What you need to do: In the material below, the required lines run from the one containing "#그러나 한글이 꺠짐 코드에 'cp949'를 넣어서 불어옴\" through the one containing "좀 더 자세한 표현을". Copy those lines exactly, ends included, and nothing else.

Input data:
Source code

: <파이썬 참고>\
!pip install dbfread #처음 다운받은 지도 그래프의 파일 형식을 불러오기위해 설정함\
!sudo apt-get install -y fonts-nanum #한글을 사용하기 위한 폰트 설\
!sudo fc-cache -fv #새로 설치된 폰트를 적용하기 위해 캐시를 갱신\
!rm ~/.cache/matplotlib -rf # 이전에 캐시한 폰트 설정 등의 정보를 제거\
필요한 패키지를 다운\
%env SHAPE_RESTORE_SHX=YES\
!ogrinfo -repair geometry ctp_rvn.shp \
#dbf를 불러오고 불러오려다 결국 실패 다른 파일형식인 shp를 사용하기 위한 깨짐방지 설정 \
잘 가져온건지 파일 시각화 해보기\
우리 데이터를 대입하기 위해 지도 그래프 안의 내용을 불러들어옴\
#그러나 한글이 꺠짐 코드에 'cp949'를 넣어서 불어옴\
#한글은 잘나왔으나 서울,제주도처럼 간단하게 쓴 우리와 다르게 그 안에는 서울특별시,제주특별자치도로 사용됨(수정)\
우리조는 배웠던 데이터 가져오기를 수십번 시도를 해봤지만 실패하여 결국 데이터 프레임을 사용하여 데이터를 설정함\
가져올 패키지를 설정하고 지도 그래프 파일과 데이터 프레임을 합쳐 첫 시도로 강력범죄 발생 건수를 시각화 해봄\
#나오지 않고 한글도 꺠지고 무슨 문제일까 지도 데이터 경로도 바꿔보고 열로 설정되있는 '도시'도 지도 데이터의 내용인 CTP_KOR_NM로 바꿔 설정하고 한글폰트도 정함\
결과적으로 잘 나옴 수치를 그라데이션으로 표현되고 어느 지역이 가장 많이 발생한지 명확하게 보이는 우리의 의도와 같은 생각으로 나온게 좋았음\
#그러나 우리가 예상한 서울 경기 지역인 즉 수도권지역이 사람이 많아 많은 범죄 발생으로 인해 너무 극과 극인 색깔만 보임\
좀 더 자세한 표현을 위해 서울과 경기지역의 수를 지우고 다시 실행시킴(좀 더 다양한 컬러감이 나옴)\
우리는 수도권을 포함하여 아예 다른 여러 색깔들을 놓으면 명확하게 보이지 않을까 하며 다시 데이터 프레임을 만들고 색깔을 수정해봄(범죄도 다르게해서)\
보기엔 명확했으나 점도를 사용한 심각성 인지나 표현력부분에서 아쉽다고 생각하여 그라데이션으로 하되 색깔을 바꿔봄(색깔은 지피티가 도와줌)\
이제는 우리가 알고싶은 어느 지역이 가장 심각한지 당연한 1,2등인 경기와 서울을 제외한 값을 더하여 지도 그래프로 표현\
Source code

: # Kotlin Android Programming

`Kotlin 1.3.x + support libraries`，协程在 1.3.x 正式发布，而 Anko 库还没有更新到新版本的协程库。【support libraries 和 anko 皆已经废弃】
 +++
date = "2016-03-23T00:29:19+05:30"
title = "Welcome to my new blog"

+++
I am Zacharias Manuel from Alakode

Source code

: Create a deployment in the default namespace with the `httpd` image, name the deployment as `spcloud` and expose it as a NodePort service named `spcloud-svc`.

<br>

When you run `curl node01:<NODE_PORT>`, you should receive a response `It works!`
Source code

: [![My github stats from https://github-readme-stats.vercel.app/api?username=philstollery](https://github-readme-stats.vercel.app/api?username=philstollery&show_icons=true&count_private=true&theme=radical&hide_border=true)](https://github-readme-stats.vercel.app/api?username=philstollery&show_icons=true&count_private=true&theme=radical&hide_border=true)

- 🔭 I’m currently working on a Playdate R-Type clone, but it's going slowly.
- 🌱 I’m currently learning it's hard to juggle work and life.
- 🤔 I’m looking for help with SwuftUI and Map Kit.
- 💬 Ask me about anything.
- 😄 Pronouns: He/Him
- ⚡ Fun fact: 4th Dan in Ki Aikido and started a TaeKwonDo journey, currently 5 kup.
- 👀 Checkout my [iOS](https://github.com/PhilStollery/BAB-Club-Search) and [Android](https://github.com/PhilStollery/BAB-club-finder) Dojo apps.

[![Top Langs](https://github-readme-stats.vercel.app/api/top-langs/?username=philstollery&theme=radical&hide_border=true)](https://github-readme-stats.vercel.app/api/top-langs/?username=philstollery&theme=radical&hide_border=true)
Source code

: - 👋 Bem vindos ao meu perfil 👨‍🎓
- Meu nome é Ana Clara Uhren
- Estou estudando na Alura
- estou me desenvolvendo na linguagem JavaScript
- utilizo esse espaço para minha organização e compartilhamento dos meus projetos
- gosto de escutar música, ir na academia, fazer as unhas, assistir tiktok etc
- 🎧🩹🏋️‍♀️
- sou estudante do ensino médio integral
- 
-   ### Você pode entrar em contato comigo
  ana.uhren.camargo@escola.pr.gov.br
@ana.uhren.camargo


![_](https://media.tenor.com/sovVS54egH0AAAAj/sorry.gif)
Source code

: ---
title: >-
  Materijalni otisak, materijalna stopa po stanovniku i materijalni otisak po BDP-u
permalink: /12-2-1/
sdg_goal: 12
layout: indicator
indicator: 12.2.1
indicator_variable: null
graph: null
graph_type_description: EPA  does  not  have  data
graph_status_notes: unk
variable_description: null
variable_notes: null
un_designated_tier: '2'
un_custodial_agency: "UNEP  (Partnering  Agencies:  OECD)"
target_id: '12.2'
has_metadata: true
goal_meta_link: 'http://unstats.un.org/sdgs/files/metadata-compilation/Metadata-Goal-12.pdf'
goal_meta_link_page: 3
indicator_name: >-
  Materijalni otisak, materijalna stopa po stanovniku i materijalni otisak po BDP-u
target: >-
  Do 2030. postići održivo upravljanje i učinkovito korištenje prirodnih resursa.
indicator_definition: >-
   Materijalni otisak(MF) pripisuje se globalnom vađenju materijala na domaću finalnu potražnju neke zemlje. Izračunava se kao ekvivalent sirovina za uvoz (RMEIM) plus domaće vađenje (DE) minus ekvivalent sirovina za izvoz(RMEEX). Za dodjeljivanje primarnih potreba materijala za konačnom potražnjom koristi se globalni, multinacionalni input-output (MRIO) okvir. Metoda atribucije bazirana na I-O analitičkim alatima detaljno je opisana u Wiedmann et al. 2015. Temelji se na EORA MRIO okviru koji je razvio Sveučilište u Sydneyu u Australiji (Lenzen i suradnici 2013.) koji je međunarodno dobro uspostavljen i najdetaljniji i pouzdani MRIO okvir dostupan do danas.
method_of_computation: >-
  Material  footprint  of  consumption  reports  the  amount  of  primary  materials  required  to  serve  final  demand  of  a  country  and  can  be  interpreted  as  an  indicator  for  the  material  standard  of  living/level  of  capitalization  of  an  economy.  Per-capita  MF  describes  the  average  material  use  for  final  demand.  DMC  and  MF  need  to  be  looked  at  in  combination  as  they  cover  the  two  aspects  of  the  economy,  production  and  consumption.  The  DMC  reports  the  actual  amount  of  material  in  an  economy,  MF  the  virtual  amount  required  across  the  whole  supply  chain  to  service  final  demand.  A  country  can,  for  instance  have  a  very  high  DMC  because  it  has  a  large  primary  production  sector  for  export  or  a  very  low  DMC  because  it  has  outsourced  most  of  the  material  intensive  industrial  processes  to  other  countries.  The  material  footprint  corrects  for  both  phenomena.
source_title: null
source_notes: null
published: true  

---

...

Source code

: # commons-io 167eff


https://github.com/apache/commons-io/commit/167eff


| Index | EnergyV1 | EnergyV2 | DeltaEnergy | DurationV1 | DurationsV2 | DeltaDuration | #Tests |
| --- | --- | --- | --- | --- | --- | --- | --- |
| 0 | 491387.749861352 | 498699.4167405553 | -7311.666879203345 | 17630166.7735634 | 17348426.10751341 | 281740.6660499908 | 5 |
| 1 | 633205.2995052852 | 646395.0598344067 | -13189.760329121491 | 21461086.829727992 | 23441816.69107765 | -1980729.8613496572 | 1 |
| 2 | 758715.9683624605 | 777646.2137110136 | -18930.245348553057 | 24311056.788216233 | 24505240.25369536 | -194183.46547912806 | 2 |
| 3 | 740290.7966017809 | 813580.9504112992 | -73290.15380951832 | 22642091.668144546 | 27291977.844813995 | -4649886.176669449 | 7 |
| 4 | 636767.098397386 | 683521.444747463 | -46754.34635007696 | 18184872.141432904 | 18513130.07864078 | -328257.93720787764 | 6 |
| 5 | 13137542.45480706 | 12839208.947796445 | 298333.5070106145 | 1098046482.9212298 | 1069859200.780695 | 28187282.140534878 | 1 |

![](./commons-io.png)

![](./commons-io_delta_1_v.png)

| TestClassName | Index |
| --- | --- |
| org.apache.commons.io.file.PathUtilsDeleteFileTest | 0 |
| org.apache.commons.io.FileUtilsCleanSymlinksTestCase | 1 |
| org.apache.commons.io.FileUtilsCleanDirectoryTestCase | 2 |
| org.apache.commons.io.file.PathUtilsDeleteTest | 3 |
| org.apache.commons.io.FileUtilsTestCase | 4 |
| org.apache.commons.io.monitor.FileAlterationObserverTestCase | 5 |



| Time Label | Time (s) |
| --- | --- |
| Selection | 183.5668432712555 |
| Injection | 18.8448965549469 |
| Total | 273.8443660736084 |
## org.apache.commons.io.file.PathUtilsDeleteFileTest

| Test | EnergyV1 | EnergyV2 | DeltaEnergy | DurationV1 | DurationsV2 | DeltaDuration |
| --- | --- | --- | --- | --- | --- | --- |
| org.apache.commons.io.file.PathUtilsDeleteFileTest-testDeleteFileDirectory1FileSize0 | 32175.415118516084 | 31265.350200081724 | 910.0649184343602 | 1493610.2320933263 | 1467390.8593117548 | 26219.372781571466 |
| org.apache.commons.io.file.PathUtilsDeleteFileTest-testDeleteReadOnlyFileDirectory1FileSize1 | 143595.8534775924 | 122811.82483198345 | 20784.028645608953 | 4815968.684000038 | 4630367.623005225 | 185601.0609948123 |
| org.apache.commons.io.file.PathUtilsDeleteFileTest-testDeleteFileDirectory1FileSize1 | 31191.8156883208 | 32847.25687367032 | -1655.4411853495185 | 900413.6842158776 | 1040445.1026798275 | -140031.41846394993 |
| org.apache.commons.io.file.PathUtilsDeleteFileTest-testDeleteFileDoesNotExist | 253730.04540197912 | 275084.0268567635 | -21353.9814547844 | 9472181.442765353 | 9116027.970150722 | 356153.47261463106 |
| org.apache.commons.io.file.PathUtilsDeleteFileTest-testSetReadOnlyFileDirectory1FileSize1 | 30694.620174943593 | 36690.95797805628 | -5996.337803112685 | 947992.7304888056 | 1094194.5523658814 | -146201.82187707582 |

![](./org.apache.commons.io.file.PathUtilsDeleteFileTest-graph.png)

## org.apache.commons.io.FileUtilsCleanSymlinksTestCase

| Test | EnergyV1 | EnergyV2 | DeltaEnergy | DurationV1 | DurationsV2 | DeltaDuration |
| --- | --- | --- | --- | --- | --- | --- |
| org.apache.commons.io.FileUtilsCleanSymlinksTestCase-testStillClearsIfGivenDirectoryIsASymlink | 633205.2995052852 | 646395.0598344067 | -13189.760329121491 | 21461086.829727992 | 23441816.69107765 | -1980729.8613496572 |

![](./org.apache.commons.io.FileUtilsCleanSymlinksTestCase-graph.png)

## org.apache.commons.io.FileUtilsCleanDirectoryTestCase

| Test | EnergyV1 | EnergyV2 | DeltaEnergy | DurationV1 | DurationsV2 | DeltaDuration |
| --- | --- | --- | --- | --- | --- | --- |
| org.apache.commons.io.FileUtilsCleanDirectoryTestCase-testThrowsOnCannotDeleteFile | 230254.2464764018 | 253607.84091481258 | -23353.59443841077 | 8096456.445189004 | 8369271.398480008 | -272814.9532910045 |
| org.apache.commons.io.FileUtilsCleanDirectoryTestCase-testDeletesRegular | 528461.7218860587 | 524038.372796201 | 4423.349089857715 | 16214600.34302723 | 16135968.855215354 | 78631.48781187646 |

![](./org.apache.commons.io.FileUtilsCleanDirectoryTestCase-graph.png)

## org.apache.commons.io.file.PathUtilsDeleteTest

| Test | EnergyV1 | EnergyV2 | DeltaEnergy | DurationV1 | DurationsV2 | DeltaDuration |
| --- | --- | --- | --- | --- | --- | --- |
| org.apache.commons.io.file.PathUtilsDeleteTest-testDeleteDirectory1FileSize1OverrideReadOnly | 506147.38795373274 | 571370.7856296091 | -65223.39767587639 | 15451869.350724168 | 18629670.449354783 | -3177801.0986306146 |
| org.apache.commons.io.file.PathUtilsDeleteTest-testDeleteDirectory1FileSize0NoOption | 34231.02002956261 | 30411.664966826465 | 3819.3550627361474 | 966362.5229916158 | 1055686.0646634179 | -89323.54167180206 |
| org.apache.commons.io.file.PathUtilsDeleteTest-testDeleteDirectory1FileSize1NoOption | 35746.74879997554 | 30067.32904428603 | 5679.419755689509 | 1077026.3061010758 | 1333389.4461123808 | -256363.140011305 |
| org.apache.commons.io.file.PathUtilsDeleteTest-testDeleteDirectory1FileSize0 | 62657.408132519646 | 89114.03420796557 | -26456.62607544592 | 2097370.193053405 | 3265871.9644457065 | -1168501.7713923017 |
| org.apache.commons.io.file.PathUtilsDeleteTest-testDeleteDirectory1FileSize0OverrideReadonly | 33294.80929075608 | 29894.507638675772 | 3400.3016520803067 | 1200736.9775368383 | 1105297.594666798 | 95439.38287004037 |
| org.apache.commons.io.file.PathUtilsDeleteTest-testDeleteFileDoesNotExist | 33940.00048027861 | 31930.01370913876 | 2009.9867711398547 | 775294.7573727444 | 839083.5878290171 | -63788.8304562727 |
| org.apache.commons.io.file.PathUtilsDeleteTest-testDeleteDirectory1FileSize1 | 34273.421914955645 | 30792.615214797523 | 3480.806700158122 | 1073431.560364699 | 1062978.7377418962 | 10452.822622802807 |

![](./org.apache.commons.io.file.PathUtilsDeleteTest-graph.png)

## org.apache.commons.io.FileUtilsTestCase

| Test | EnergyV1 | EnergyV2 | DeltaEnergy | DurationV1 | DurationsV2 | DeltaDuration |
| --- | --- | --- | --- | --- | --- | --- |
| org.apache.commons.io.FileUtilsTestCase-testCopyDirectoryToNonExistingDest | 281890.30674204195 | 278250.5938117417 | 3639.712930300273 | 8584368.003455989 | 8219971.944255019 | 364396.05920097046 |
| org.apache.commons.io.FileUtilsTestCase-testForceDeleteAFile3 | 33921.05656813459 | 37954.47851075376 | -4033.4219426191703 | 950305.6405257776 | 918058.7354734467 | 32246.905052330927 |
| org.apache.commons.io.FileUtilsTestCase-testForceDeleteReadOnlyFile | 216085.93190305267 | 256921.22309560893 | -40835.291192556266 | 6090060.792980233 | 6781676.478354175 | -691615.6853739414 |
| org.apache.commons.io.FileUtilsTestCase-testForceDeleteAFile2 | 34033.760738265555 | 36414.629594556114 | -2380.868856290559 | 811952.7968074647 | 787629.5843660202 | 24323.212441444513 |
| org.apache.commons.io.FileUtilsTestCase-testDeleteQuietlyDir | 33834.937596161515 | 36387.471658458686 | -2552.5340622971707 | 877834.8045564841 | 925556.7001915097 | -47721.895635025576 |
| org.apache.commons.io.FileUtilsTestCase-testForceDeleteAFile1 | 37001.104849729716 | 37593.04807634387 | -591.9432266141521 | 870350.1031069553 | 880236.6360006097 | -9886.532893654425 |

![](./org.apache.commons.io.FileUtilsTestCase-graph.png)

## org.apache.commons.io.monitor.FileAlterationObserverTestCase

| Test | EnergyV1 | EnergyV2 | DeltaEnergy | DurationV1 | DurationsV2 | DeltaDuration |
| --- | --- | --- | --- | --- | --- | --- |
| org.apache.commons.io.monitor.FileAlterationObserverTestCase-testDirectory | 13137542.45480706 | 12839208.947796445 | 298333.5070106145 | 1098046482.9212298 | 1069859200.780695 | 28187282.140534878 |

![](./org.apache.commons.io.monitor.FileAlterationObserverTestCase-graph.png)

--

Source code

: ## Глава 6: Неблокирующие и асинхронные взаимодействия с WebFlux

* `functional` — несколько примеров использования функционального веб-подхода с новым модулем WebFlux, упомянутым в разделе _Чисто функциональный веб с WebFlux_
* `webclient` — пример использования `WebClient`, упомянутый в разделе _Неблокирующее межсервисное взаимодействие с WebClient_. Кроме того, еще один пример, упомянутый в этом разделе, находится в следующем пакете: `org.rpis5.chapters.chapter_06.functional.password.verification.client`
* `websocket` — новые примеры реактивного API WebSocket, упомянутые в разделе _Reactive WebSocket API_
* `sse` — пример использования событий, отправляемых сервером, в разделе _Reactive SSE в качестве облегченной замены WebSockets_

Reply to the task:
#그러나 한글이 꺠짐 코드에 'cp949'를 넣어서 불어옴\
#한글은 잘나왔으나 서울,제주도처럼 간단하게 쓴 우리와 다르게 그 안에는 서울특별시,제주특별자치도로 사용됨(수정)\
우리조는 배웠던 데이터 가져오기를 수십번 시도를 해봤지만 실패하여 결국 데이터 프레임을 사용하여 데이터를 설정함\
가져올 패키지를 설정하고 지도 그래프 파일과 데이터 프레임을 합쳐 첫 시도로 강력범죄 발생 건수를 시각화 해봄\
#나오지 않고 한글도 꺠지고 무슨 문제일까 지도 데이터 경로도 바꿔보고 열로 설정되있는 '도시'도 지도 데이터의 내용인 CTP_KOR_NM로 바꿔 설정하고 한글폰트도 정함\
결과적으로 잘 나옴 수치를 그라데이션으로 표현되고 어느 지역이 가장 많이 발생한지 명확하게 보이는 우리의 의도와 같은 생각으로 나온게 좋았음\
#그러나 우리가 예상한 서울 경기 지역인 즉 수도권지역이 사람이 많아 많은 범죄 발생으로 인해 너무 극과 극인 색깔만 보임\
좀 더 자세한 표현을 위해 서울과 경기지역의 수를 지우고 다시 실행시킴(좀 더 다양한 컬러감이 나옴)\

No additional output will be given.